Returning to my own experimentations with string, I remember one day playing points on clay. I was not playing my best when I broke my string, changed to an identical racquet but different string, and suddenly played extremely well! Is that the string?!! No, it is not. It was simply because my mind went from having negative thoughts (“I am not playing well”) to being distracted with thoughts of “is there any difference with these new strings”?
To play well, you must stop your conscious mind from interfering with your subconscious mind. Your subconscious mind knows how to hit the tennis ball. But as soon as your conscious mind tries to override it, disaster happens. Therefore, you must believe in your strings. And there are two ways of doing this. Either you can go to great lengths to try to find the best string, and thereby gain confidence by believing you have found the best. Or you can honestly believe it makes little difference and just go with what is convenient: how much does it cost, how long does it last, and is it comfortable?
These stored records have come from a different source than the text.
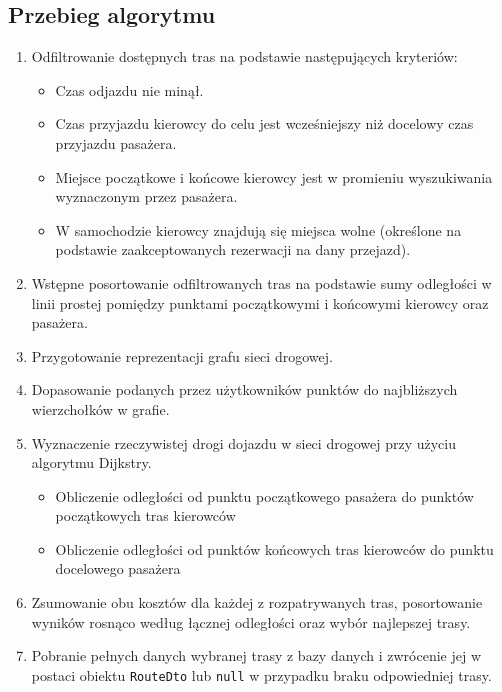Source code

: \subsection{Przebieg algorytmu}
\begin{enumerate}
    \item Odfiltrowanie dostępnych tras na podstawie następujących kryteriów:
    \begin{itemize}
        \item Czas odjazdu nie minął.
        \item Czas przyjazdu kierowcy do celu jest wcześniejszy niż docelowy czas przyjazdu pasażera.
        \item Miejsce początkowe i końcowe kierowcy jest w promieniu wyszukiwania wyznaczonym przez pasażera.
        \item W samochodzie kierowcy znajdują się miejsca wolne (określone na podstawie zaakceptowanych rezerwacji na dany przejazd).
    \end{itemize}
    \item Wstępne posortowanie odfiltrowanych tras na podstawie sumy odległości w linii prostej pomiędzy punktami początkowymi i końcowymi kierowcy oraz pasażera.
    \item Przygotowanie reprezentacji grafu sieci drogowej.
    \item Dopasowanie podanych przez użytkowników punktów do najbliższych wierzchołków w grafie.
    \item Wyznaczenie rzeczywistej drogi dojazdu w sieci drogowej przy użyciu algorytmu Dijkstry.
    \begin{itemize}
        \item Obliczenie odległości od punktu początkowego pasażera do punktów początkowych tras kierowców
        \item Obliczenie odległości od punktów końcowych tras kierowców do punktu docelowego pasażera
    \end{itemize}
    \item Zsumowanie obu kosztów dla każdej z rozpatrywanych tras, posortowanie wyników rosnąco według łącznej odległości oraz wybór najlepszej trasy.
    \item Pobranie pełnych danych wybranej trasy z bazy danych i zwrócenie jej w postaci obiektu \texttt{RouteDto} lub \texttt{null} w przypadku braku odpowiedniej trasy.
\end{enumerate}
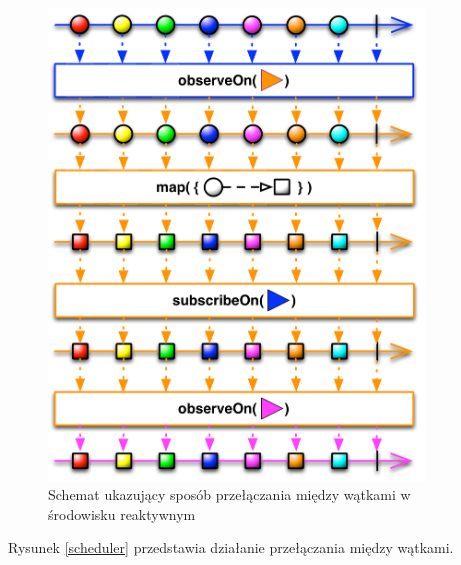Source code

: \documentclass[12pt,oneside,a4paper]{report}
\begin{document}
\begin{figure}[ht!]
	\centering
	\includegraphics[width=10cm]{schedulers}
	\caption{Schemat ukazujący sposób przełączania między wątkami w środowisku reaktywnym\cite{scheduler}}
	\label{schedulers}
\end{figure}
Rysunek \ref{scheduler} przedstawia działanie przełączania między wątkami.
\pagebreak
\end{document}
So what do I personally use? I have five Wilson racquets, three are new while two are the older model of the same racquet. And I have Yonex Poly Tour Spin in the new racquets, and at the moment, Solinco Hyper-G in the older racquets; having bought various strings in the past to experiment with, I now use the excess string in my older racquets. And although psychologically I prefer the newer racquets, there have been times when I’ve started a match with my older racquets without realising and it has made no difference whatsoever.